Osteoblast differentiation is perturbed in Hox11 conditional mutant bone. Hox11 conditional mutants with the Hoxa11-CreER^T2 allele (genotype indicated) along with control animals were fed on tamoxifen chow for 3 wk starting at 8 to 10 wk of age and collected at 4 mo of age. (A) Brightfield image of a bone section from a control animal overlaid with Hox11-lineage marked cells (red) shows contribution to osteocytes. (B) Brightfield image of bone section from a Hox11^{Hoxa11CreERT2} conditional mutant overlaid with Hox11-lineage–positive cells (red) shows contribution to abnormal bone matrix. (C and D) Control (C) and Hox11^{Hoxa11CreERT2} conditional mutant (D) bone stained with RUNX2 (magenta). DAPI, gray. White arrows in C and D mark the endosteal bone surfaces. (E and F) Control (E) and Hox11^{Hoxa11CreERT2} conditional mutant (F) bone stained with osteopontin (Opn, green). (G and H) Control (G) and Hox11^{Hoxa11CreERT2} conditional mutant (H) bone sections stained with osteocalcin (Ocn, green). (I–J″) Hoxa11eGFP (green) and DAPI (blue) in I and J, Hoxa11-lineage marked cells (red) and DAPI (blue) in I′ and J′, and merged images in I″ and J″. Control (I–I″) and Hox11^{Hoxa11CreERT2} conditional mutant (J–J″) bone sections show Hoxa11-lineage marked (red), non-Hoxa11eGFP endosteal surface osteoblasts (yellow arrowhead). Notice stark difference in morphology. All images are from the ulna. DAPI, blue (unless noted otherwise); Hox11-lineage marked cells, red. CB, cortical bone; endo, endosteum. The white dashed line demarcates the endosteal surface. (Scale bars in all images: 50 μm.)

Fig. 6.

Hox11 conditional mutant osteocytes fail to form dendrites or express SOST. Hox11 conditional mutants with the ROSA-CreER^T2 (genotype indicated) allele along with control animals were fed on tamoxifen chow beginning at 8 to 10 wk of age for 3 wk to delete Hox11 function, and animals were evaluated at 4 mo of age, 6 mo of age, and 1 y of age for C–E. (A–C) Control (Left) and Hox11^ROSACreERT2 conditional mutants (Right) were treated with silver nitrate.

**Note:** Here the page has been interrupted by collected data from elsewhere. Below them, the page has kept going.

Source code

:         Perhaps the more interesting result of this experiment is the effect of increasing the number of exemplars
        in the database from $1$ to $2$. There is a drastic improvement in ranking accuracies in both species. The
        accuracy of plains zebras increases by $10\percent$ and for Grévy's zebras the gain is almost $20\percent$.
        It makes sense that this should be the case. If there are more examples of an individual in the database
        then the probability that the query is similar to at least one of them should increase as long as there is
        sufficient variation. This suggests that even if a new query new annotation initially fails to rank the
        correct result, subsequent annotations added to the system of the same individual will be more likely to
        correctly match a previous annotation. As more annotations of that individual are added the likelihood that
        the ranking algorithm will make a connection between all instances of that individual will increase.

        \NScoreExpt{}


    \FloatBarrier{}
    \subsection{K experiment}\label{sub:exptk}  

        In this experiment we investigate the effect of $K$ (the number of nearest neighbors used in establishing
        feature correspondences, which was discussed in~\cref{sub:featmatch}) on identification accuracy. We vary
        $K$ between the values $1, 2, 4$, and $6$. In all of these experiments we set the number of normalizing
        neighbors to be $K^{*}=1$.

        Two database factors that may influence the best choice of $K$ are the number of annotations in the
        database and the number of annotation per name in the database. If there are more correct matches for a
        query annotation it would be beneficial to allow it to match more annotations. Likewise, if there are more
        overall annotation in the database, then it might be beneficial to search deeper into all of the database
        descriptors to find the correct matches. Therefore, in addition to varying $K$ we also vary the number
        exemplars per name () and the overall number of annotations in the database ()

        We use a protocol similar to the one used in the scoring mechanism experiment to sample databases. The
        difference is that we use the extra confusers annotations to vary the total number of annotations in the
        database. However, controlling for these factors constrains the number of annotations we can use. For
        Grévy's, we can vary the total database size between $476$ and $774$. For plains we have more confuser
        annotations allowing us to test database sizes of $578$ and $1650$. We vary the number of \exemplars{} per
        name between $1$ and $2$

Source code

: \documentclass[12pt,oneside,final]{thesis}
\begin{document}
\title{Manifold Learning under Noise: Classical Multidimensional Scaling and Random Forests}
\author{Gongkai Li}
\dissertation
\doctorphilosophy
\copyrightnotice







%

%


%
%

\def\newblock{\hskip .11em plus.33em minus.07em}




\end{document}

Green dashed lines demarcate the lamellar (above) and abnormal (below) bone. Brackets outline abnormal bone matrix. (D) High magnification of osteocytes from the white-boxed area in B. Hox11 conditional mutants with the Hoxa11-CreER^T2 allele (genotype indicated) along with control animals were fed on tamoxifen chow for 3 wk starting at 8 to 10 wk of age and collected at 4 mo of age for E–M. (E and F) Control (E) and Hox11^{Hoxa11CreERT2} conditional mutant (F) bone sections showing Hox11-lineage marked cells (red) that contributed to osteocytes. (G and H) Control (G) and Hox11^{Hoxa11CreERT2} conditional mutant (H) bone sections stained with SOST (green). (I and J) Merged images of E and G in I or F and H in J showing overlap or the lack thereof of Hox11-lineage marked cells (red) and SOST (green). The yellow dashed line in E–J outline the cortical bone. (K and L) Close-up of osteocytes in white-boxed region in I and J. (M) Quantification of Hox11-lineage marked cells (red) that also express SOST (green). Error is represented as mean ± SEM. Statistics by Student’s t test. All images are from the ulna. DAPI, gray. BM, bone marrow; CB, cortical bone; PO, periosteum. (Scale bar: 25 μm [A–C], 10 μm [D], 100 μm [E–J], 10 μm [K and L].)